» **RECORDS SUPPLIED**:
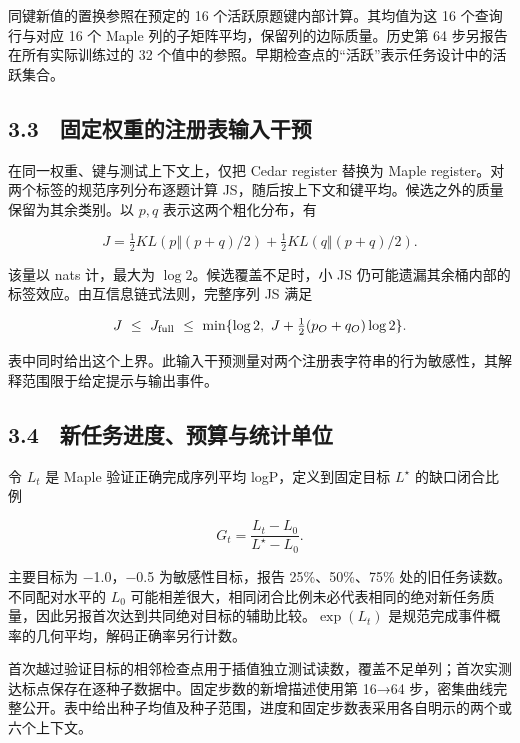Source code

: \documentclass[UTF8,fontset=fandol,10pt,a4paper]{ctexart}
\begin{document}
同键新值的置换参照在预定的 16 个活跃原题键内部计算。其均值为这 16 个查询行与对应 16 个 Maple 列的子矩阵平均，保留列的边际质量。历史第 64 步另报告在所有实际训练过的 32 个值中的参照。早期检查点的“活跃”表示任务设计中的活跃集合。



\subsection*{3.3　固定权重的注册表输入干预}
在同一权重、键与测试上下文上，仅把 Cedar register 替换为 Maple register。对两个标签的规范序列分布逐题计算 JS，随后按上下文和键平均。候选之外的质量保留为其余类别。以 $p,q$ 表示这两个粗化分布，有



\[
J=\tfrac12 KL(p\Vert (p+q)/2)+\tfrac12 KL(q\Vert (p+q)/2).
\]



该量以 nats 计，最大为 $\log 2$。候选覆盖不足时，小 JS 仍可能遗漏其余桶内部的标签效应。由互信息链式法则，完整序列 JS 满足



\[
J\ \leq\ J_{\rm full}\ \leq\
\min\{\log 2,\ J+\tfrac12(p_O+q_O)\log 2\}.
\]



表中同时给出这个上界。此输入干预测量对两个注册表字符串的行为敏感性，其解释范围限于给定提示与输出事件。



\subsection*{3.4　新任务进度、预算与统计单位}
令 $L_t$ 是 Maple 验证正确完成序列平均 logP，定义到固定目标 $L^\star$ 的缺口闭合比例



\[
G_t=\frac{L_t-L_0}{L^\star-L_0}.
\]



主要目标为 −1.0，−0.5 为敏感性目标，报告 25\%、50\%、75\% 处的旧任务读数。不同配对水平的 $L_0$ 可能相差很大，相同闭合比例未必代表相同的绝对新任务质量，因此另报首次达到共同绝对目标的辅助比较。$\exp(L_t)$ 是规范完成事件概率的几何平均，解码正确率另行计数。



首次越过验证目标的相邻检查点用于插值独立测试读数，覆盖不足单列；首次实测达标点保存在逐种子数据中。固定步数的新增描述使用第 16→64 步，密集曲线完整公开。表中给出种子均值及种子范围，进度和固定步数表采用各自明示的两个或六个上下文。
\end{document}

» **EXERCISE OBJECTIVE**: Please show the lines of the material that contain the string "star".

» **ANSWER BELOW**:
令 $L_t$ 是 Maple 验证正确完成序列平均 logP，定义到固定目标 $L^\star$ 的缺口闭合比例
G_t=\frac{L_t-L_0}{L^\star-L_0}.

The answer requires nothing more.